1. Set up your experiment in an area where the ambient temperature will stay as constant as possible (for example, do not put it in front of a window where it may be exposed to direct sunlight, or near a heating or cooling vent). Set up a separate external thermometer to measure ambient temperature in the room. The thermometer should not be under the heat lamp. Monitor the ambient temperature periodically throughout your experiment and record any changes.
2. Unplug one of your cooling fan's power wires so it will not run for now.
3. Place the cardboard box over your Arduino. Watch the serial monitor for a few minutes to make sure the temperature is stable. Write down this steady-state temperature. It should be close to the ambient temperature in the room.
4. Turn the heat lamp on. Watch the temperature change in the serial monitor. Wait for the temperature to stop changing (remember that small fluctuations are normal), then write down the new steady-state temperature with the lamp on.
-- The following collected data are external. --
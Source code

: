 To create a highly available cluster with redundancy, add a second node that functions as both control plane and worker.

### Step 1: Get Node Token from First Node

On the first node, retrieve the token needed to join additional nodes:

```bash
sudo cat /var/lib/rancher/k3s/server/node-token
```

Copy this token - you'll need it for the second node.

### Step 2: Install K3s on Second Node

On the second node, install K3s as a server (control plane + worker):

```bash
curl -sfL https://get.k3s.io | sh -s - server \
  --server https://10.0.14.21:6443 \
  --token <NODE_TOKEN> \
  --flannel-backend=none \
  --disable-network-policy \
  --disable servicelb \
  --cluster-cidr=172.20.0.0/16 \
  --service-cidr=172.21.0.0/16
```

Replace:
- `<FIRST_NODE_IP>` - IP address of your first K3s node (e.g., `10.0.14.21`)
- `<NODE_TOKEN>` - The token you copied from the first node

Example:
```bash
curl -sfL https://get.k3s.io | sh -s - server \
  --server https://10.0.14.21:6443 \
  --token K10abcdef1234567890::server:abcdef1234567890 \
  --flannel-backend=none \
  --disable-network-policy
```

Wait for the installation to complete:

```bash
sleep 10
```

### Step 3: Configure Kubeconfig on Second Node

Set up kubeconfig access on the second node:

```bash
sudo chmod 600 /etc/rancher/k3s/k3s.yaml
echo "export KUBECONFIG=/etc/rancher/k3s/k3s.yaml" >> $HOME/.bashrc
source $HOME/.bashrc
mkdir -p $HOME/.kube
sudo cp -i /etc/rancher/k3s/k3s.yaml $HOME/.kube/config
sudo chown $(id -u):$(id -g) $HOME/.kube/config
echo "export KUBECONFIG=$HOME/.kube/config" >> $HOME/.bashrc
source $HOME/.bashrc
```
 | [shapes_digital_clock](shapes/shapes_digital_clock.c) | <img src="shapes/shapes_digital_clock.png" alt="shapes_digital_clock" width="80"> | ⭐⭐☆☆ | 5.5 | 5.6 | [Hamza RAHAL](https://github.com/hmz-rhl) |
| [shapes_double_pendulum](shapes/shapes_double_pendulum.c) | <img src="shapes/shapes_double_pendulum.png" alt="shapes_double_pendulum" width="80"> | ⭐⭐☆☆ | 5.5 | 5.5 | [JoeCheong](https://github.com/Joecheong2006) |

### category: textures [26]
5. Based on your measurements in steps 3 and 4, you may need to adjust the thresh variable in the code. Halfway between ambient temperature and the temperature with the heat lamp on is a good place to start.
6. Test your system without any water. Reconnect the power wire for your cooling fan. Watch the temperature in the serial monitor. 
   1. Does the fan turn on automatically when the temperature exceeds your threshold value?
   2. Does the temperature start dropping when the fan runs?
   3. Does the temperature get low enough for the fan to turn off? If not, what is the new steady-state temperature?
7. Add a tray of water in front of the fan and repeat step 6. If the temperature gets low enough for the fan to turn off automatically, can you decrease the thresh variable and try again?
8. Fold a piece of paper into a zig-zag shape (Figure 8) and place it into the tray of water. The paper will soak up the water, increasing the surface area available for evaporation. Repeat step 6. Does the box get colder? How low can you push the thresh variable before the fan will no longer turn off?
9. Now, try to optimize your design. Can you experiment with different paper "fin" designs? How do the shape and surface area of the paper affect cooling? What about airflow patterns through the box? Can you change the size or location of the air exit holes? Does this have any impact? There are many more things you can try - see the Variations section for more ideas.